Your instructions: Would you work out how many of the lines below hold "random" and reply with nothing but the number?

(Records from a data source)
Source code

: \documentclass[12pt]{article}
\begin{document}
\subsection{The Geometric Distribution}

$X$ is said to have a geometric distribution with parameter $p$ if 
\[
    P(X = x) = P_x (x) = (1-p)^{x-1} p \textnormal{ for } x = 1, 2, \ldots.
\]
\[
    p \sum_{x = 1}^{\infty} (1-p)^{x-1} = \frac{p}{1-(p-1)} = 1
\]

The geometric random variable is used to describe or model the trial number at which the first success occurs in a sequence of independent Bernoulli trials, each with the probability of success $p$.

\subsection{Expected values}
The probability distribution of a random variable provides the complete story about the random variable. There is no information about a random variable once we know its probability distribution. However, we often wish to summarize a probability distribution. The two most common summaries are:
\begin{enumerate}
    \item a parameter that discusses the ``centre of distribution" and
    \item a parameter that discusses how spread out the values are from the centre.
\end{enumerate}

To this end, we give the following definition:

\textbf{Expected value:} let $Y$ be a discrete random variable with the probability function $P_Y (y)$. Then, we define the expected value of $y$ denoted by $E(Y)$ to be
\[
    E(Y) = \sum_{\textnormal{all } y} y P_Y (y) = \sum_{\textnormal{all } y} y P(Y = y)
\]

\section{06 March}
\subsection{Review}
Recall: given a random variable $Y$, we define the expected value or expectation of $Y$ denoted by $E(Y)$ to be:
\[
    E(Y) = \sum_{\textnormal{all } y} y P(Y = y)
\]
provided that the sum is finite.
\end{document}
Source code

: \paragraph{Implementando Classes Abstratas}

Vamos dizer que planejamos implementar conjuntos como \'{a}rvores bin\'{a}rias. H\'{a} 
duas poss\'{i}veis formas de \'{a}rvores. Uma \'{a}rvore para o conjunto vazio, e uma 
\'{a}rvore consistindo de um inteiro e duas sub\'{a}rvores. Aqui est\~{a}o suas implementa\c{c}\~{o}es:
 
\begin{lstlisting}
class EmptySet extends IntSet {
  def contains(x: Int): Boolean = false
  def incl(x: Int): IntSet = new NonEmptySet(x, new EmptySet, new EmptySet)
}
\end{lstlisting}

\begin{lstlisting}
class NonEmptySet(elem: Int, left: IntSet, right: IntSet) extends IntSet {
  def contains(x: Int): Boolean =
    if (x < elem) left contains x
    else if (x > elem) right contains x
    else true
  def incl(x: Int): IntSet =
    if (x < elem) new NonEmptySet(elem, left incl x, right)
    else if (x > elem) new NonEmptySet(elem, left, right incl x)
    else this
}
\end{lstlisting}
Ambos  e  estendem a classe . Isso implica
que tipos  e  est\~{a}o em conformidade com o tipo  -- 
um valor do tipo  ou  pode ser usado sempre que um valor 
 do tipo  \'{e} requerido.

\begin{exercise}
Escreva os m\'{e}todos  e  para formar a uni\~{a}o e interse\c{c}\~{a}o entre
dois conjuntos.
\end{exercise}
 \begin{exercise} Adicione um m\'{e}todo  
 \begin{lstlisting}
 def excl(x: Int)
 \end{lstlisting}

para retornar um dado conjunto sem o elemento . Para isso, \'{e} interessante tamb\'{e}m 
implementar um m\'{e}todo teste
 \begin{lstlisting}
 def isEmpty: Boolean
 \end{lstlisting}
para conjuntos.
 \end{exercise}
---
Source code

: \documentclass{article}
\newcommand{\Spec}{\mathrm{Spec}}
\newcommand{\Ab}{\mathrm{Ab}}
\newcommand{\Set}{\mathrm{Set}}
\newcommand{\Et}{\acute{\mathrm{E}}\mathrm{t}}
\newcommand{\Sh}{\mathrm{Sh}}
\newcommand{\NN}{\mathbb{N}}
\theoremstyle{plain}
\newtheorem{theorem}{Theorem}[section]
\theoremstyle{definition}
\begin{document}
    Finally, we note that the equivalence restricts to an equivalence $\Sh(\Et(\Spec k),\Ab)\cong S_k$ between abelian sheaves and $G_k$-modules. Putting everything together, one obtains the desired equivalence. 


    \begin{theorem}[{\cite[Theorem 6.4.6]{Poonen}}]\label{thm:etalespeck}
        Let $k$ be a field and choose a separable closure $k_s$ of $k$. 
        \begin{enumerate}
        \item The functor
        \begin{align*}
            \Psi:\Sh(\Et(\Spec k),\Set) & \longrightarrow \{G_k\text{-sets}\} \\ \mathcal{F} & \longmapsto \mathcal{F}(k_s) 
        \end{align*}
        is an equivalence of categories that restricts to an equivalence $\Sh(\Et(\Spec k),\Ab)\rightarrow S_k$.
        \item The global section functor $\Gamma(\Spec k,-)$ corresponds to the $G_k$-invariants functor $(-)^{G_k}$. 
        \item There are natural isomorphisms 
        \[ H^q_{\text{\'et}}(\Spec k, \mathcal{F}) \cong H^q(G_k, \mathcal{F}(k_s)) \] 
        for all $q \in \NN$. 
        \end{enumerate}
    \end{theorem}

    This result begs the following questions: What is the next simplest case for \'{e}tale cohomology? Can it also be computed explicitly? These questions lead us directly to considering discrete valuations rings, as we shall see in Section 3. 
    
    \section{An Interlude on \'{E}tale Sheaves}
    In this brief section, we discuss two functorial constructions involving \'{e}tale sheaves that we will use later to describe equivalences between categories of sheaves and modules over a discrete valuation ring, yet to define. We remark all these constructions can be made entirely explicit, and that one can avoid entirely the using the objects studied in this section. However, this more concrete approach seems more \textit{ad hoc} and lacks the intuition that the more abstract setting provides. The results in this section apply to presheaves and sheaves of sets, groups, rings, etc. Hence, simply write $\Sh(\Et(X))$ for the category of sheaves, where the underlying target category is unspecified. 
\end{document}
---
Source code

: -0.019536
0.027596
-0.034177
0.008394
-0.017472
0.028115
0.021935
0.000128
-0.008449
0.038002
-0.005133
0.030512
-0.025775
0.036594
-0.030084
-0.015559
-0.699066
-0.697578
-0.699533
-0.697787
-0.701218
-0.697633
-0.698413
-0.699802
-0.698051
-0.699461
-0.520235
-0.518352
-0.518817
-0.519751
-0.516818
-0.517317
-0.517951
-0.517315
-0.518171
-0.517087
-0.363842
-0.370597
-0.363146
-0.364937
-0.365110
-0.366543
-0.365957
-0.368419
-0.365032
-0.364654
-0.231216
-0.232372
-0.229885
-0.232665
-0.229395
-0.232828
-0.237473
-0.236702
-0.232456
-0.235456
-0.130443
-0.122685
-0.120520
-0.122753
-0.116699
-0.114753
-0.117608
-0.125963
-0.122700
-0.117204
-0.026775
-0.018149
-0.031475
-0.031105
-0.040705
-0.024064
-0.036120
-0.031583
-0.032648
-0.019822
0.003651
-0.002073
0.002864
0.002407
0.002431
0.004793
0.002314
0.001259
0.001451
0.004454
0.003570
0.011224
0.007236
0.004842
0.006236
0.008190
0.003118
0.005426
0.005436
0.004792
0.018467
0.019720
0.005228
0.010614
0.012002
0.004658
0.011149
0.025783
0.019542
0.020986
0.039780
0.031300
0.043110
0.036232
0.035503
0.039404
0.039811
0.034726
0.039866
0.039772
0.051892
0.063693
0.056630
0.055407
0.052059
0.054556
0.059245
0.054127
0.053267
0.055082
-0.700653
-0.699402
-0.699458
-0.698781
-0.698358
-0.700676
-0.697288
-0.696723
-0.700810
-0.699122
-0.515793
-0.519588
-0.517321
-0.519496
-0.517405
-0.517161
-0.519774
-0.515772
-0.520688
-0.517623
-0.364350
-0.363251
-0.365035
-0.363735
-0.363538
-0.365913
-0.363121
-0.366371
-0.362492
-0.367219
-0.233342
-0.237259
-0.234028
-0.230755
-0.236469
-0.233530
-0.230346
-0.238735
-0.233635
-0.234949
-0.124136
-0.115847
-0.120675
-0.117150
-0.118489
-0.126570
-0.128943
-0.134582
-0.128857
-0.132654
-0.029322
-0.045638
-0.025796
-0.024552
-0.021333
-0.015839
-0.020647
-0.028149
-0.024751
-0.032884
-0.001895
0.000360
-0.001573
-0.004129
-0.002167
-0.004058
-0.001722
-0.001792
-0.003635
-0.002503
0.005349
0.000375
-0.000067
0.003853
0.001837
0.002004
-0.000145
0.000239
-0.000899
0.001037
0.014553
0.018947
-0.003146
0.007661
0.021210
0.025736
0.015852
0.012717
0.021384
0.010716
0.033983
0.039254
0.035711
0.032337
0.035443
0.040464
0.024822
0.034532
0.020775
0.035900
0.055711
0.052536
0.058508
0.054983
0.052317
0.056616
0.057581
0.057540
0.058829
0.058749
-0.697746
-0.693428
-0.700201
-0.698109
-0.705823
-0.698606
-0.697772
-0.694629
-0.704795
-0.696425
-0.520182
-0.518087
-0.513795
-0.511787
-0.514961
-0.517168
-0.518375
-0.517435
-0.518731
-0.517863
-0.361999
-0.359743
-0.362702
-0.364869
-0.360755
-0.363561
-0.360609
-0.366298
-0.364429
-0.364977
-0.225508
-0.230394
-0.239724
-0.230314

Result of the task: 4